Word for word, and without a single picture, repeat the entries.

[Document images with source code]
"""

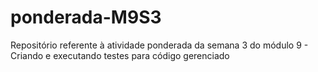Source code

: # ponderada-M9S3
Repositório referente à atividade ponderada da semana 3 do módulo 9 - Criando e executando testes para código gerenciado
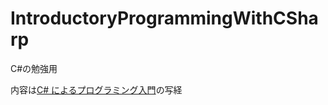 # IntroductoryProgrammingWithCSharp
C#の勉強用

内容は[C# によるプログラミング入門](https://ufcpp.net/study/csharp/)の写経
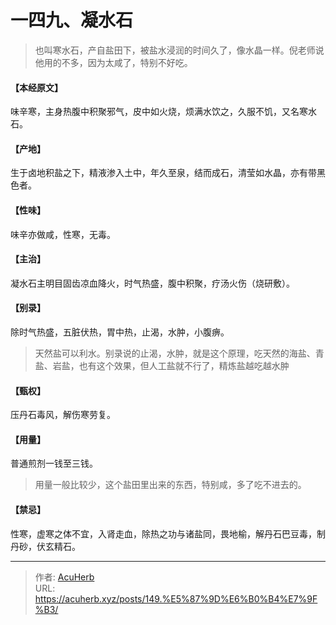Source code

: # 一四九、凝水石


> 也叫寒水石，产自盐田下，被盐水浸润的时间久了，像水晶一样。倪老师说他用的不多，因为太咸了，特别不好吃。

#### 【本经原文】
味辛寒，主身热腹中积聚邪气，皮中如火烧，烦满水饮之，久服不饥，又名寒水石。
#### 【产地】
生于卤地积盐之下，精液渗入土中，年久至泉，结而成石，清莹如水晶，亦有带黑色者。
#### 【性味】
味辛亦做咸，性寒，无毒。
#### 【主治】
凝水石主明目固齿凉血降火，时气热盛，腹中积聚，疗汤火伤（烧研敷）。
#### 【别录】
除时气热盛，五脏伏热，胃中热，止渴，水肿，小腹痹。

> 天然盐可以利水。别录说的止渴，水肿，就是这个原理，吃天然的海盐、青盐、岩盐，也有这个效果，但人工盐就不行了，精炼盐越吃越水肿

#### 【甄权】
压丹石毒风，解伤寒劳复。
#### 【用量】
普通煎剂一钱至三钱。

> 用量一般比较少，这个盐田里出来的东西，特别咸，多了吃不进去的。

#### 【禁忌】
性寒，虚寒之体不宜，入肾走血，除热之功与诸盐同，畏地榆，解丹石巴豆毒，制丹砂，伏玄精石。

---

> 作者: [AcuHerb](https://acuherb.xyz)  
> URL: https://acuherb.xyz/posts/149.%E5%87%9D%E6%B0%B4%E7%9F%B3/  


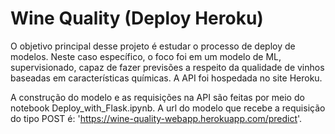 # Wine Quality (Deploy Heroku)

O objetivo principal desse projeto é estudar o processo de deploy de modelos. Neste caso específico, o foco foi em um modelo de ML, supervisionado, capaz de fazer previsões a respeito da qualidade de vinhos baseadas em características químicas. A API foi hospedada no site Heroku.

A construção do modelo e as requisições na API são feitas por meio do notebook Deploy_with_Flask.ipynb. A url do modelo que recebe a requisição do tipo POST é: 'https://wine-quality-webapp.herokuapp.com/predict'.
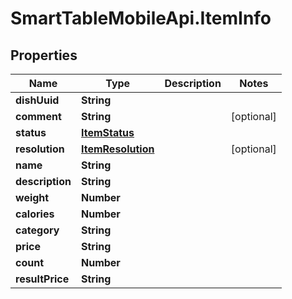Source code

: # SmartTableMobileApi.ItemInfo

## Properties

Name | Type | Description | Notes
------------ | ------------- | ------------- | -------------
**dishUuid** | **String** |  | 
**comment** | **String** |  | [optional] 
**status** | [**ItemStatus**](ItemStatus.md) |  | 
**resolution** | [**ItemResolution**](ItemResolution.md) |  | [optional] 
**name** | **String** |  | 
**description** | **String** |  | 
**weight** | **Number** |  | 
**calories** | **Number** |  | 
**category** | **String** |  | 
**price** | **String** |  | 
**count** | **Number** |  | 
**resultPrice** | **String** |  | 


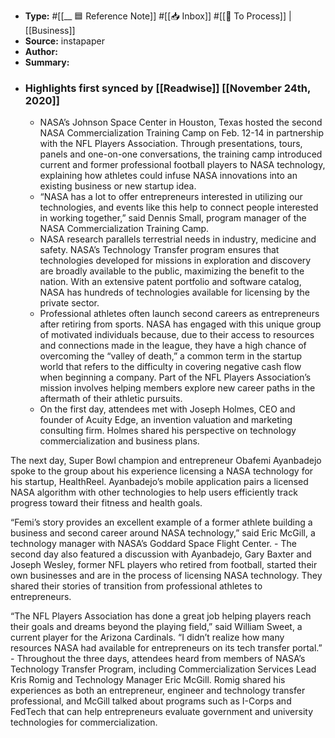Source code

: - **Type:** #[[__ 🟦  Reference Note]] #[[📥 Inbox]] #[[📝 To Process]] | [[Business]]
- **Source:**  instapaper
- **Author:**
- **Summary:**
- ### Highlights first synced by [[Readwise]] [[November 24th, 2020]]
    - NASA’s Johnson Space Center in Houston, Texas hosted the second NASA Commercialization Training Camp on Feb. 12-14 in partnership with the NFL Players Association. Through presentations, tours, panels and one-on-one conversations, the training camp introduced current and former professional football players to NASA technology, explaining how athletes could infuse NASA innovations into an existing business or new startup idea. 
    - “NASA has a lot to offer entrepreneurs interested in utilizing our technologies, and events like this help to connect people interested in working together,” said Dennis Small, program manager of the NASA Commercialization Training Camp. 
    - NASA research parallels terrestrial needs in industry, medicine and safety. NASA’s Technology Transfer program ensures that technologies developed for missions in exploration and discovery are broadly available to the public, maximizing the benefit to the nation. With an extensive patent portfolio and software catalog, NASA has hundreds of technologies available for licensing by the private sector. 
    - Professional athletes often launch second careers as entrepreneurs after retiring from sports. NASA has engaged with this unique group of motivated individuals because, due to their access to resources and connections made in the league, they have a high chance of overcoming the “valley of death,” a common term in the startup world that refers to the difficulty in covering negative cash flow when beginning a company. Part of the NFL Players Association’s mission involves helping members explore new career paths in the aftermath of their athletic pursuits. 
    - On the first day, attendees met with Joseph Holmes, CEO and founder of Acuity Edge, an invention valuation and marketing consulting firm. Holmes shared his perspective on technology commercialization and business plans.

The next day, Super Bowl champion and entrepreneur Obafemi Ayanbadejo spoke to the group about his experience licensing a NASA technology for his startup, HealthReel. Ayanbadejo’s mobile application pairs a licensed NASA algorithm with other technologies to help users efficiently track progress toward their fitness and health goals.

“Femi’s story provides an excellent example of a former athlete building a business and second career around NASA technology,” said Eric McGill, a technology manager with NASA’s Goddard Space Flight Center. 
    - The second day also featured a discussion with Ayanbadejo, Gary Baxter and Joseph Wesley, former NFL players who retired from football, started their own businesses and are in the process of licensing NASA technology. They shared their stories of transition from professional athletes to entrepreneurs.

“The NFL Players Association has done a great job helping players reach their goals and dreams beyond the playing field,” said William Sweet, a current player for the Arizona Cardinals. “I didn’t realize how many resources NASA had available for entrepreneurs on its tech transfer portal.” 
    - Throughout the three days, attendees heard from members of NASA’s Technology Transfer Program, including Commercialization Services Lead Kris Romig and Technology Manager Eric McGill. Romig shared his experiences as both an entrepreneur, engineer and technology transfer professional, and McGill talked about programs such as I-Corps and FedTech that can help entrepreneurs evaluate government and university technologies for commercialization.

"""

Your solution –
Source code

: # ponderada-M9S3
Repositório referente à atividade ponderada da semana 3 do módulo 9 - Criando e executando testes para código gerenciado
 # IntroductoryProgrammingWithCSharp
C#の勉強用

内容は[C# によるプログラミング入門](https://ufcpp.net/study/csharp/)の写経
Source code

: # 一四九、凝水石


> 也叫寒水石，产自盐田下，被盐水浸润的时间久了，像水晶一样。倪老师说他用的不多，因为太咸了，特别不好吃。

#### 【本经原文】
味辛寒，主身热腹中积聚邪气，皮中如火烧，烦满水饮之，久服不饥，又名寒水石。
#### 【产地】
生于卤地积盐之下，精液渗入土中，年久至泉，结而成石，清莹如水晶，亦有带黑色者。
#### 【性味】
味辛亦做咸，性寒，无毒。
#### 【主治】
凝水石主明目固齿凉血降火，时气热盛，腹中积聚，疗汤火伤（烧研敷）。
#### 【别录】
除时气热盛，五脏伏热，胃中热，止渴，水肿，小腹痹。

> 天然盐可以利水。别录说的止渴，水肿，就是这个原理，吃天然的海盐、青盐、岩盐，也有这个效果，但人工盐就不行了，精炼盐越吃越水肿

#### 【甄权】
压丹石毒风，解伤寒劳复。
#### 【用量】
普通煎剂一钱至三钱。

> 用量一般比较少，这个盐田里出来的东西，特别咸，多了吃不进去的。

#### 【禁忌】
性寒，虚寒之体不宜，入肾走血，除热之功与诸盐同，畏地榆，解丹石巴豆毒，制丹砂，伏玄精石。

---

> 作者: [AcuHerb](https://acuherb.xyz)  
> URL: https://acuherb.xyz/posts/149.%E5%87%9D%E6%B0%B4%E7%9F%B3/  


 # Wine Quality (Deploy Heroku)

O objetivo principal desse projeto é estudar o processo de deploy de modelos. Neste caso específico, o foco foi em um modelo de ML, supervisionado, capaz de fazer previsões a respeito da qualidade de vinhos baseadas em características químicas. A API foi hospedada no site Heroku.

A construção do modelo e as requisições na API são feitas por meio do notebook Deploy_with_Flask.ipynb. A url do modelo que recebe a requisição do tipo POST é: 'https://wine-quality-webapp.herokuapp.com/predict'.
Source code

: # SmartTableMobileApi.ItemInfo

## Properties

Name | Type | Description | Notes
------------ | ------------- | ------------- | -------------
**dishUuid** | **String** |  | 
**comment** | **String** |  | [optional] 
**status** | [**ItemStatus**](ItemStatus.md) |  | 
**resolution** | [**ItemResolution**](ItemResolution.md) |  | [optional] 
**name** | **String** |  | 
**description** | **String** |  | 
**weight** | **Number** |  | 
**calories** | **Number** |  | 
**category** | **String** |  | 
**price** | **String** |  | 
**count** | **Number** |  | 
**resultPrice** | **String** |  | 


Source code

: - **Type:** #[[__ 🟦  Reference Note]] #[[📥 Inbox]] #[[📝 To Process]] | [[Business]]
- **Source:**  instapaper
- **Author:**
- **Summary:**
- ### Highlights first synced by [[Readwise]] [[November 24th, 2020]]
    - NASA’s Johnson Space Center in Houston, Texas hosted the second NASA Commercialization Training Camp on Feb. 12-14 in partnership with the NFL Players Association. Through presentations, tours, panels and one-on-one conversations, the training camp introduced current and former professional football players to NASA technology, explaining how athletes could infuse NASA innovations into an existing business or new startup idea. 
    - “NASA has a lot to offer entrepreneurs interested in utilizing our technologies, and events like this help to connect people interested in working together,” said Dennis Small, program manager of the NASA Commercialization Training Camp. 
    - NASA research parallels terrestrial needs in industry, medicine and safety. NASA’s Technology Transfer program ensures that technologies developed for missions in exploration and discovery are broadly available to the public, maximizing the benefit to the nation. With an extensive patent portfolio and software catalog, NASA has hundreds of technologies available for licensing by the private sector. 
    - Professional athletes often launch second careers as entrepreneurs after retiring from sports. NASA has engaged with this unique group of motivated individuals because, due to their access to resources and connections made in the league, they have a high chance of overcoming the “valley of death,” a common term in the startup world that refers to the difficulty in covering negative cash flow when beginning a company. Part of the NFL Players Association’s mission involves helping members explore new career paths in the aftermath of their athletic pursuits. 
    - On the first day, attendees met with Joseph Holmes, CEO and founder of Acuity Edge, an invention valuation and marketing consulting firm. Holmes shared his perspective on technology commercialization and business plans.

The next day, Super Bowl champion and entrepreneur Obafemi Ayanbadejo spoke to the group about his experience licensing a NASA technology for his startup, HealthReel. Ayanbadejo’s mobile application pairs a licensed NASA algorithm with other technologies to help users efficiently track progress toward their fitness and health goals.

“Femi’s story provides an excellent example of a former athlete building a business and second career around NASA technology,” said Eric McGill, a technology manager with NASA’s Goddard Space Flight Center. 
    - The second day also featured a discussion with Ayanbadejo, Gary Baxter and Joseph Wesley, former NFL players who retired from football, started their own businesses and are in the process of licensing NASA technology. They shared their stories of transition from professional athletes to entrepreneurs.

“The NFL Players Association has done a great job helping players reach their goals and dreams beyond the playing field,” said William Sweet, a current player for the Arizona Cardinals. “I didn’t realize how many resources NASA had available for entrepreneurs on its tech transfer portal.” 
    - Throughout the three days, attendees heard from members of NASA’s Technology Transfer Program, including Commercialization Services Lead Kris Romig and Technology Manager Eric McGill. Romig shared his experiences as both an entrepreneur, engineer and technology transfer professional, and McGill talked about programs such as I-Corps and FedTech that can help entrepreneurs evaluate government and university technologies for commercialization.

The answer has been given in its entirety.